### EXERCISE DATA
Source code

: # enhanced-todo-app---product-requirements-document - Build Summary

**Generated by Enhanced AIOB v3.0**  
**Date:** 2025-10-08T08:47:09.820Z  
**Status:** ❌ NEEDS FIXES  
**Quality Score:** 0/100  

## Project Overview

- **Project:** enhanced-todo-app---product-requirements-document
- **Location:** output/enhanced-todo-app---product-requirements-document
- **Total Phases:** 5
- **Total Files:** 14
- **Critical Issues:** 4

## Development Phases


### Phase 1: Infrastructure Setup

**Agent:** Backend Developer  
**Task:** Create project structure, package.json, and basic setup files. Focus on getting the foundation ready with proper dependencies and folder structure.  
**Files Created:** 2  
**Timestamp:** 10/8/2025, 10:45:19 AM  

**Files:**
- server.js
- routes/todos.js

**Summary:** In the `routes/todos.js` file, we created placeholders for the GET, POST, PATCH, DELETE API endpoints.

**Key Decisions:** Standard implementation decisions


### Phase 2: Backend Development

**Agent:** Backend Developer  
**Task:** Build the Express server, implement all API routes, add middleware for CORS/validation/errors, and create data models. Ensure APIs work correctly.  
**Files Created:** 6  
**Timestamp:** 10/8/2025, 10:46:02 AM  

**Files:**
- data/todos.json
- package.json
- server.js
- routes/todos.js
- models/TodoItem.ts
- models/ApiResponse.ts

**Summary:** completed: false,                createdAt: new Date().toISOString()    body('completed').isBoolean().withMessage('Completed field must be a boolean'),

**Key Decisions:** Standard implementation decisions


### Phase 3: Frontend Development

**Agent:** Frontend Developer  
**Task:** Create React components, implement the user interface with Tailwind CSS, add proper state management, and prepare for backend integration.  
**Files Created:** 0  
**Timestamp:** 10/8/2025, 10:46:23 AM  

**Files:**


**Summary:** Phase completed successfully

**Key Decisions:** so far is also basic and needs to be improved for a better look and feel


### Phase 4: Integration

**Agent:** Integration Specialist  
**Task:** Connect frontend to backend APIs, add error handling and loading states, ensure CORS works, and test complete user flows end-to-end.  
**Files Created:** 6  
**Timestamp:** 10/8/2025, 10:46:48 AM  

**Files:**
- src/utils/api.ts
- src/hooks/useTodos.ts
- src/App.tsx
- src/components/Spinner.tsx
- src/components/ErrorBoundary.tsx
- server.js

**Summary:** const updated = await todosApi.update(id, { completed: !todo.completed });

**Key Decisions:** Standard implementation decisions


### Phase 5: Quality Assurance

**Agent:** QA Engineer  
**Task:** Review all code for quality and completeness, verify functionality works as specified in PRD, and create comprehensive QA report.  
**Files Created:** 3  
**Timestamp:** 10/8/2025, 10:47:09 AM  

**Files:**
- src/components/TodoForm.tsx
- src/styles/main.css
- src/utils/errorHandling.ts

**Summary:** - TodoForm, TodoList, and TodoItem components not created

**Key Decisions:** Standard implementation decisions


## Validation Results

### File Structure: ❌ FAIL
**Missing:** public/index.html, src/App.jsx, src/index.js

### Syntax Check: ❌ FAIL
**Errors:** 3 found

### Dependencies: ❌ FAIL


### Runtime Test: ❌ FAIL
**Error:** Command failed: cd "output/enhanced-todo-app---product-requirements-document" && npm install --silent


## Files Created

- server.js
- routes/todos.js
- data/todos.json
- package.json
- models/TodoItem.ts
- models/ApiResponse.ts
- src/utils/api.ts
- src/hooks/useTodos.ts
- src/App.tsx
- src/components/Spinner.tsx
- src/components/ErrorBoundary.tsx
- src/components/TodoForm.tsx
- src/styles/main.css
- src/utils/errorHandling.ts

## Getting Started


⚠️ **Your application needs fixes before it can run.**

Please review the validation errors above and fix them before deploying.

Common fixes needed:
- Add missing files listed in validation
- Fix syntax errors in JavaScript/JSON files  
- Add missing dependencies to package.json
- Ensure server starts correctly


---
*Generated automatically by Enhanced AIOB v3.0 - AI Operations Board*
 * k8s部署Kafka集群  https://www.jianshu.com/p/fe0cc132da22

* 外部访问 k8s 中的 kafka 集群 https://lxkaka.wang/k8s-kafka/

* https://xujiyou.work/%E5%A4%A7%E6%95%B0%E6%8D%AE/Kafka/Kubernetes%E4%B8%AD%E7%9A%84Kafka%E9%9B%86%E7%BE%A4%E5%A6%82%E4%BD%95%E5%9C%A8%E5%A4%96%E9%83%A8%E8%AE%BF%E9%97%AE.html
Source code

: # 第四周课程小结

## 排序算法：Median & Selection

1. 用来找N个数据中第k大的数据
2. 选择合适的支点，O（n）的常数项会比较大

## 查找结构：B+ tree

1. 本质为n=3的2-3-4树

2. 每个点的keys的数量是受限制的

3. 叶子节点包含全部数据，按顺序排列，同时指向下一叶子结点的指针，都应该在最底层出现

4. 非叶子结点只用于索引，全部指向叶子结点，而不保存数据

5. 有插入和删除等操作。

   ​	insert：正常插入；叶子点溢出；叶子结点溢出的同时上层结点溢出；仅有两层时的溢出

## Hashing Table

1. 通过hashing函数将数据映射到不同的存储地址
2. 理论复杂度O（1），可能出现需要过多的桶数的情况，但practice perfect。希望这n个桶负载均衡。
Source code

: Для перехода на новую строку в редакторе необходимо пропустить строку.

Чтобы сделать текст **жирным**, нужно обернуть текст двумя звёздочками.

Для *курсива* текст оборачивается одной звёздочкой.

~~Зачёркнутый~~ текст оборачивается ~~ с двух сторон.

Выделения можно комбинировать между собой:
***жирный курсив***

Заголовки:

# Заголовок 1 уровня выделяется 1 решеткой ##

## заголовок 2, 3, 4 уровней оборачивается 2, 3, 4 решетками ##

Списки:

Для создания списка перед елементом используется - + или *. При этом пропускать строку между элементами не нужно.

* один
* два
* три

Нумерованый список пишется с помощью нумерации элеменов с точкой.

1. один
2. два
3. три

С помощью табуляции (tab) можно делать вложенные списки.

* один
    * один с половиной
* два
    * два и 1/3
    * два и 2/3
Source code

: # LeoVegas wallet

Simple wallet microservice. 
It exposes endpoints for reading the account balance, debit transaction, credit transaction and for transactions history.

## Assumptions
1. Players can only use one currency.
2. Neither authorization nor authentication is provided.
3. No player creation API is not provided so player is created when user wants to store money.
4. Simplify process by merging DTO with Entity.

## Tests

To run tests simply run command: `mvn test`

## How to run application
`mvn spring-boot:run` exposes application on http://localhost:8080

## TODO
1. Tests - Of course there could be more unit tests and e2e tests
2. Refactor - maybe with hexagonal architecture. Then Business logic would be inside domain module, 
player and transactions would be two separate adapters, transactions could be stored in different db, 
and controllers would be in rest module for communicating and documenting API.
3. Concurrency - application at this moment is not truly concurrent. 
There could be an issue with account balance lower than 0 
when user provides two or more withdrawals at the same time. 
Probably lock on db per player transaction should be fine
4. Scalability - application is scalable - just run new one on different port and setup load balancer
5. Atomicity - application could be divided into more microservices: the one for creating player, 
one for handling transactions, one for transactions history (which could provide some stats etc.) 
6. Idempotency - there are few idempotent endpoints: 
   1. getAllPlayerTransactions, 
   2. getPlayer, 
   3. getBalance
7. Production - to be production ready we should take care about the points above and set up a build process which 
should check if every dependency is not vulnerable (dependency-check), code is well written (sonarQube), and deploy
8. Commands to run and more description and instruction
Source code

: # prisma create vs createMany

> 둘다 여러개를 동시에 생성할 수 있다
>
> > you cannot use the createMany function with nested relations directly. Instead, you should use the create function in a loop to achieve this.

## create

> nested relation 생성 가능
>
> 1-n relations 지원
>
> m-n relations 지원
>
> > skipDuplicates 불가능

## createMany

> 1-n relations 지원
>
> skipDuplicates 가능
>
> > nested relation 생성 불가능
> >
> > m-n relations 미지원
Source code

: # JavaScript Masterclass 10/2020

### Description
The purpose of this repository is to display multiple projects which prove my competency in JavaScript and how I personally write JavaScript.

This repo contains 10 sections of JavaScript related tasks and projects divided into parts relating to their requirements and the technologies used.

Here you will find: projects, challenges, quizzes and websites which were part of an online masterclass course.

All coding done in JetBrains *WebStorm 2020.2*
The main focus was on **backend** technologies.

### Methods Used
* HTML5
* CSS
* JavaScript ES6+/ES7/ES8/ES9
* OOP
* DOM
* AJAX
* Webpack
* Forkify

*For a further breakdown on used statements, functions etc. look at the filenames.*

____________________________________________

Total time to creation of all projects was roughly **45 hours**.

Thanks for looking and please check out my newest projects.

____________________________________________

### TASK DETAILS
Here the job is to set down exactly the lines of the material above that fall between the one with "- Add missing dependencies to package.json" and the one with "1. Tests - Of", inclusive, and nothing beyond them.

### RESPONSE BOX
- Add missing dependencies to package.json
- Ensure server starts correctly


---
*Generated automatically by Enhanced AIOB v3.0 - AI Operations Board*
 * k8s部署Kafka集群  https://www.jianshu.com/p/fe0cc132da22

* 外部访问 k8s 中的 kafka 集群 https://lxkaka.wang/k8s-kafka/

* https://xujiyou.work/%E5%A4%A7%E6%95%B0%E6%8D%AE/Kafka/Kubernetes%E4%B8%AD%E7%9A%84Kafka%E9%9B%86%E7%BE%A4%E5%A6%82%E4%BD%95%E5%9C%A8%E5%A4%96%E9%83%A8%E8%AE%BF%E9%97%AE.html
Source code

: # 第四周课程小结

## 排序算法：Median & Selection

1. 用来找N个数据中第k大的数据
2. 选择合适的支点，O（n）的常数项会比较大

## 查找结构：B+ tree

1. 本质为n=3的2-3-4树

2. 每个点的keys的数量是受限制的

3. 叶子节点包含全部数据，按顺序排列，同时指向下一叶子结点的指针，都应该在最底层出现

4. 非叶子结点只用于索引，全部指向叶子结点，而不保存数据

5. 有插入和删除等操作。

   ​	insert：正常插入；叶子点溢出；叶子结点溢出的同时上层结点溢出；仅有两层时的溢出

## Hashing Table

1. 通过hashing函数将数据映射到不同的存储地址
2. 理论复杂度O（1），可能出现需要过多的桶数的情况，但practice perfect。希望这n个桶负载均衡。
Source code

: Для перехода на новую строку в редакторе необходимо пропустить строку.

Чтобы сделать текст **жирным**, нужно обернуть текст двумя звёздочками.

Для *курсива* текст оборачивается одной звёздочкой.

~~Зачёркнутый~~ текст оборачивается ~~ с двух сторон.

Выделения можно комбинировать между собой:
***жирный курсив***

Заголовки:

# Заголовок 1 уровня выделяется 1 решеткой ##

## заголовок 2, 3, 4 уровней оборачивается 2, 3, 4 решетками ##

Списки:

Для создания списка перед елементом используется - + или *. При этом пропускать строку между элементами не нужно.

* один
* два
* три

Нумерованый список пишется с помощью нумерации элеменов с точкой.

1. один
2. два
3. три

С помощью табуляции (tab) можно делать вложенные списки.

* один
    * один с половиной
* два
    * два и 1/3
    * два и 2/3
Source code

: # LeoVegas wallet

Simple wallet microservice. 
It exposes endpoints for reading the account balance, debit transaction, credit transaction and for transactions history.

## Assumptions
1. Players can only use one currency.
2. Neither authorization nor authentication is provided.
3. No player creation API is not provided so player is created when user wants to store money.
4. Simplify process by merging DTO with Entity.

## Tests

To run tests simply run command: `mvn test`

## How to run application
`mvn spring-boot:run` exposes application on http://localhost:8080

## TODO
1. Tests - Of course there could be more unit tests and e2e tests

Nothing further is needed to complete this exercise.